Author + information
- Simon Maltais, MD, MSc,
- Denis Bouchard, MD, FRCSC and
- Louis P. Perrault, MD, PhD, FRCSC, FACS⁎ ()
- ↵⁎Montreal Heart Institute, 5000 Belanger Street East Montreal, Quebec H1T 1C8 Canada
We read with great interest the study by Byrne et al. (1). This study claims percutaneous intervention before valve surgery is a safe approach compared to standard surgical revascularization concomitantly with valve surgery. We believe the investigators’ conclusions are extrapolated and incorrect based on nonsignificant scientific facts along with a study design that has insufficient power to support their findings.

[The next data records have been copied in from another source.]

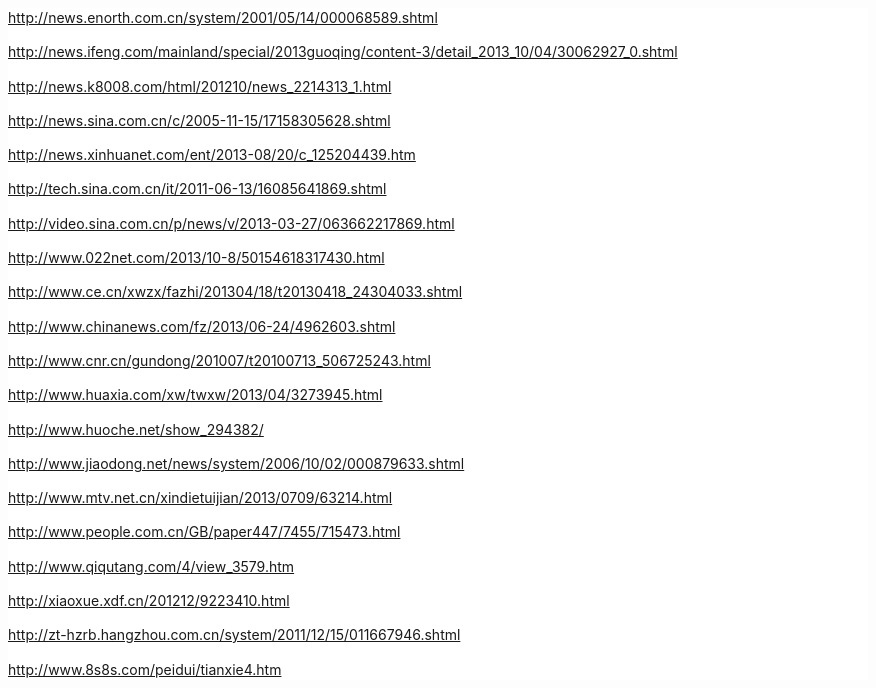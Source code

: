<a href="http://news.enorth.com.cn/system/2001/05/14/000068589.shtml" target="_blank">http://news.enorth.com.cn/system/2001/05/14/000068589.shtml</a>

<a href="http://news.ifeng.com/mainland/special/2013guoqing/content-3/detail_2013_10/04/30062927_0.shtml" target="_blank">http://news.ifeng.com/mainland/special/2013guoqing/content-3/detail_2013_10/04/30062927_0.shtml</a>

<a href="http://news.k8008.com/html/201210/news_2214313_1.html" target="_blank">http://news.k8008.com/html/201210/news_2214313_1.html</a>

<a href="http://news.sina.com.cn/c/2005-11-15/17158305628.shtml" target="_blank">http://news.sina.com.cn/c/2005-11-15/17158305628.shtml</a>

<a href="http://news.xinhuanet.com/ent/2013-08/20/c_125204439.htm" target="_blank">http://news.xinhuanet.com/ent/2013-08/20/c_125204439.htm</a>

<a href="http://tech.sina.com.cn/it/2011-06-13/16085641869.shtml" target="_blank">http://tech.sina.com.cn/it/2011-06-13/16085641869.shtml</a>

<a href="http://video.sina.com.cn/p/news/v/2013-03-27/063662217869.html" target="_blank">http://video.sina.com.cn/p/news/v/2013-03-27/063662217869.html</a>

<a href="http://www.022net.com/2013/10-8/50154618317430.html" target="_blank">http://www.022net.com/2013/10-8/50154618317430.html</a>

<a href="http://www.ce.cn/xwzx/fazhi/201304/18/t20130418_24304033.shtml" target="_blank">http://www.ce.cn/xwzx/fazhi/201304/18/t20130418_24304033.shtml</a>

<a href="http://www.chinanews.com/fz/2013/06-24/4962603.shtml" target="_blank">http://www.chinanews.com/fz/2013/06-24/4962603.shtml</a>

<a href="http://www.cnr.cn/gundong/201007/t20100713_506725243.html" target="_blank">http://www.cnr.cn/gundong/201007/t20100713_506725243.html</a>

<a href="http://www.huaxia.com/xw/twxw/2013/04/3273945.html" target="_blank">http://www.huaxia.com/xw/twxw/2013/04/3273945.html</a>

<a href="http://www.huoche.net/show_294382/" target="_blank">http://www.huoche.net/show_294382/</a>

<a href="http://www.jiaodong.net/news/system/2006/10/02/000879633.shtml" target="_blank">http://www.jiaodong.net/news/system/2006/10/02/000879633.shtml</a>

<a href="http://www.mtv.net.cn/xindietuijian/2013/0709/63214.html" target="_blank">http://www.mtv.net.cn/xindietuijian/2013/0709/63214.html</a>

<a href="http://www.people.com.cn/GB/paper447/7455/715473.html" target="_blank">http://www.people.com.cn/GB/paper447/7455/715473.html</a>

<a href="http://www.qiqutang.com/4/view_3579.htm" target="_blank">http://www.qiqutang.com/4/view_3579.htm</a>

<a href="http://xiaoxue.xdf.cn/201212/9223410.html" target="_blank">http://xiaoxue.xdf.cn/201212/9223410.html</a>

<a href="http://zt-hzrb.hangzhou.com.cn/system/2011/12/15/011667946.shtml" target="_blank">http://zt-hzrb.hangzhou.com.cn/system/2011/12/15/011667946.shtml</a>

<a href="http://www.8s8s.com/peidui/tianxie4.htm" target="_blank">http://www.8s8s.com/peidui/tianxie4.htm</a>

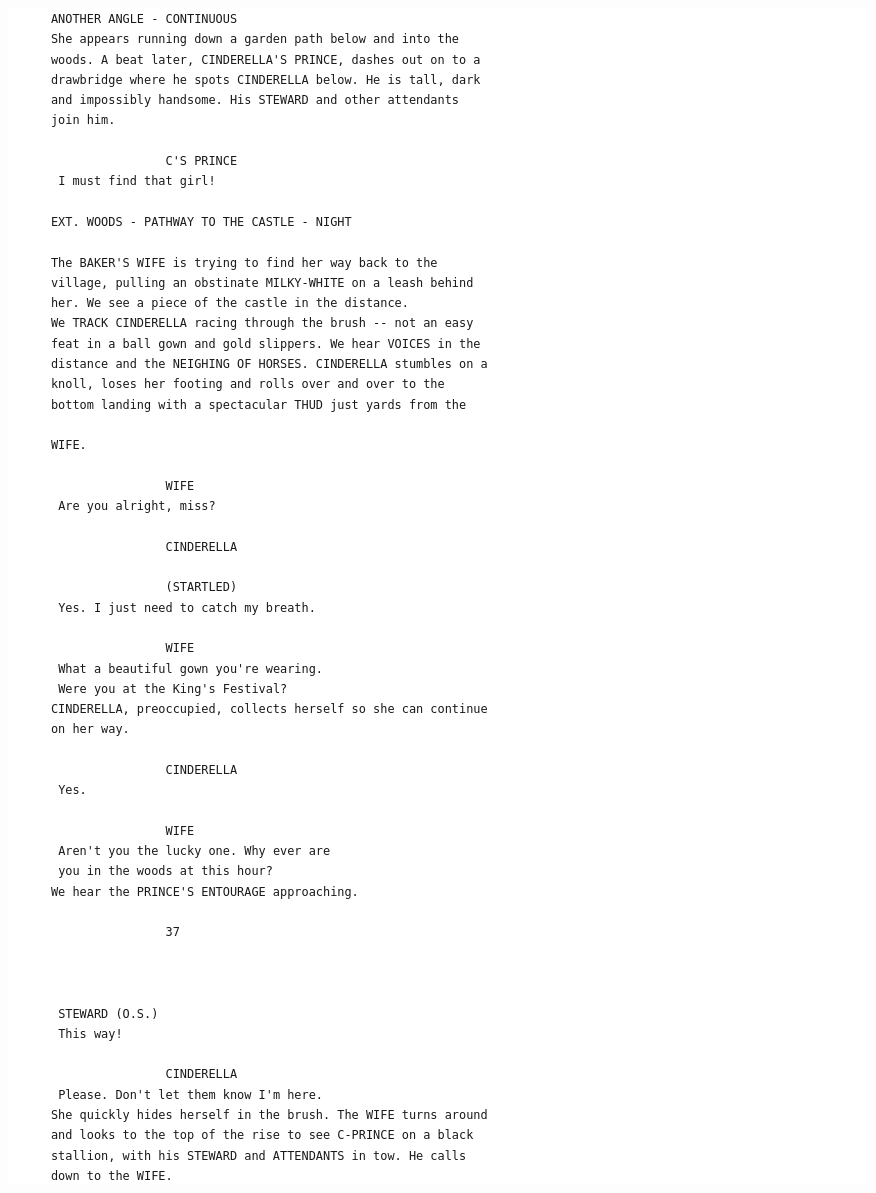           ANOTHER ANGLE - CONTINUOUS
          She appears running down a garden path below and into the
          woods. A beat later, CINDERELLA'S PRINCE, dashes out on to a
          drawbridge where he spots CINDERELLA below. He is tall, dark
          and impossibly handsome. His STEWARD and other attendants
          join him.

                          C'S PRINCE
           I must find that girl!

          EXT. WOODS - PATHWAY TO THE CASTLE - NIGHT

          The BAKER'S WIFE is trying to find her way back to the
          village, pulling an obstinate MILKY-WHITE on a leash behind
          her. We see a piece of the castle in the distance.
          We TRACK CINDERELLA racing through the brush -- not an easy
          feat in a ball gown and gold slippers. We hear VOICES in the
          distance and the NEIGHING OF HORSES. CINDERELLA stumbles on a
          knoll, loses her footing and rolls over and over to the
          bottom landing with a spectacular THUD just yards from the

          WIFE.

                          WIFE
           Are you alright, miss?

                          CINDERELLA

                          (STARTLED)
           Yes. I just need to catch my breath.

                          WIFE
           What a beautiful gown you're wearing.
           Were you at the King's Festival?
          CINDERELLA, preoccupied, collects herself so she can continue
          on her way.

                          CINDERELLA
           Yes.

                          WIFE
           Aren't you the lucky one. Why ever are
           you in the woods at this hour?
          We hear the PRINCE'S ENTOURAGE approaching.

                          37

                         

           STEWARD (O.S.)
           This way!

                          CINDERELLA
           Please. Don't let them know I'm here.
          She quickly hides herself in the brush. The WIFE turns around
          and looks to the top of the rise to see C-PRINCE on a black
          stallion, with his STEWARD and ATTENDANTS in tow. He calls
          down to the WIFE.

First, the primary objectives were not clearly defined, as the researchers want to show the relative advantage of angioplasty over standard combined surgery. To demonstrate a difference in mortality, risk of bleeding, or number of tranfusions, one has to make a clear hypothesis and harbor a strict scientific methodology and study design. A retrospective analysis of a single-center heterogeneous group of patients (12 men and 14 women between 53 and 91 years of age) cannot scientifically conclude due to an unclear hypothesis.
Second, the mean time to angioplasty does not respect the recommendations accepted by the general scientific community, which should be 4 to 6 h. Only three patients had their intervention done limit the critical edge of 6 h (3 on 26; 11%).

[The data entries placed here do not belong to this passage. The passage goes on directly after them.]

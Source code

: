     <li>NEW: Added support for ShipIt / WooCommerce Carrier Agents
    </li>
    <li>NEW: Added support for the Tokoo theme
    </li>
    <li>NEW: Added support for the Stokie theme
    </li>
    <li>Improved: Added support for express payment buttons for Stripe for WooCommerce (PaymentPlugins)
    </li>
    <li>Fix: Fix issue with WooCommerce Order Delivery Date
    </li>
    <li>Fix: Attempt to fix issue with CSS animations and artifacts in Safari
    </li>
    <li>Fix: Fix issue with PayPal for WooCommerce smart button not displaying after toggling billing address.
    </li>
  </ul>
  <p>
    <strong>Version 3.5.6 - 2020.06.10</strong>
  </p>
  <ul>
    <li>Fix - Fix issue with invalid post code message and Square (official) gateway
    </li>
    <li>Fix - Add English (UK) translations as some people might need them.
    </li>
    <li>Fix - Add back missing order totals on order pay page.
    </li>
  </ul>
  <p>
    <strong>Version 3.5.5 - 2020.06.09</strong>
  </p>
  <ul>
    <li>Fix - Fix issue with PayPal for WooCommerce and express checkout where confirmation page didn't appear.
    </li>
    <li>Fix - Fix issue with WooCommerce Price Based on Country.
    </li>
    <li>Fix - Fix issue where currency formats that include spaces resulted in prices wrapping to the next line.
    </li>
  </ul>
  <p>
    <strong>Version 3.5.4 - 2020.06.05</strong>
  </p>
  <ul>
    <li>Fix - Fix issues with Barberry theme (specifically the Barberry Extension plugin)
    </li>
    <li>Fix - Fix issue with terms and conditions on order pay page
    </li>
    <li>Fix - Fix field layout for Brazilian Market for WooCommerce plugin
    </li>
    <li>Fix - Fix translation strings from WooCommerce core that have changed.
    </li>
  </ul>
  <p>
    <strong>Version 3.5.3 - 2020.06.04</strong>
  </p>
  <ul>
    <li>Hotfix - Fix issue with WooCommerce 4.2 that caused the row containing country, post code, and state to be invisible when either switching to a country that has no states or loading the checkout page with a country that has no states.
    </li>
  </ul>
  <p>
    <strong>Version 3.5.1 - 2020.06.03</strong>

The control group that was used to demonstrate a difference in mortality is inadequate. Comparison of 26 heterogeneous patients with a historical cohort of 100,000 patients introduces a fundamental bias. The calculated predicted mortality of 22% represents the median produced from a complex mathematical algorithm of a stratified risk ranging from 3.5% to 63.5%. From our standpoint, the comparison of the study group based on this extrapolated risk is questionable. Despite a mortality of 3.8% for the presented population (1 of 26 patients), the difference is not statistically significant (p < 0.05) and therefore the general conclusions cannot be supported. Finally, the survival curve at 36 months included fewer than 10 patients. Because this study seemed to be initially designed to look at the 30-day mortality, this portion of the curve is not interpretable.

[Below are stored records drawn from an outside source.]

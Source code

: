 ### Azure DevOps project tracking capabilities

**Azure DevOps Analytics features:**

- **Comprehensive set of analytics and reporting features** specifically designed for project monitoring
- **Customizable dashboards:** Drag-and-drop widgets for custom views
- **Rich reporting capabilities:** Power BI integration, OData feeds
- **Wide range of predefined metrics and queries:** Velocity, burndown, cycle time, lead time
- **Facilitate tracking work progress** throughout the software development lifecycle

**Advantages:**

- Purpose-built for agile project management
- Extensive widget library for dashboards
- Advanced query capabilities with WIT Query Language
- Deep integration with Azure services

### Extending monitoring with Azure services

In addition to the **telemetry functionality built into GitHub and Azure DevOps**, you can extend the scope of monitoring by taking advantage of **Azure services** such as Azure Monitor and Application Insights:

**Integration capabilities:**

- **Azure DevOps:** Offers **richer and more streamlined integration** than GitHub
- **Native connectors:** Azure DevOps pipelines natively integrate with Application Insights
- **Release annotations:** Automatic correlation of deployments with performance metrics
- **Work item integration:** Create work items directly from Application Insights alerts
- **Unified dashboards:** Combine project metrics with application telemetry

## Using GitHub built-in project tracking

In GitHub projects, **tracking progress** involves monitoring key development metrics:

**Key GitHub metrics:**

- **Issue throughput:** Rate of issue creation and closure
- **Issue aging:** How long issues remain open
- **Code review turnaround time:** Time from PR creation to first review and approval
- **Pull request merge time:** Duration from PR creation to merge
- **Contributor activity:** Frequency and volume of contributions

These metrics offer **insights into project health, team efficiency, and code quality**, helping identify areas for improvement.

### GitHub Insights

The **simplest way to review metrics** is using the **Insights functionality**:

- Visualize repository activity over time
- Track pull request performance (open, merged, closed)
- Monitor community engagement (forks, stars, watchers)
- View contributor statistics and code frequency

The discussion addresses the risks of transfusions, reoperations for bleeding, and bleeding during surgery following antiplatelet therapy, but this study does not have the power or the design to conclude so. This type of secondary analysis represents, from a statistical standpoint, a “fishing expedition” for significant results.
In summary, although the concept of hybrid treatment may have some merit, the major biases and methodological flaws forgo the possibility of establishing valuable conclusions. Until proven otherwise with properly designed prospective controlled studies, surgical myocardial revascularization remains the gold standard for patients with combined coronary and valvular heart disease. The data presented in the study by Byrne et al. (1) do not support modification of our current treatment strategy in favor of the hybrid approach.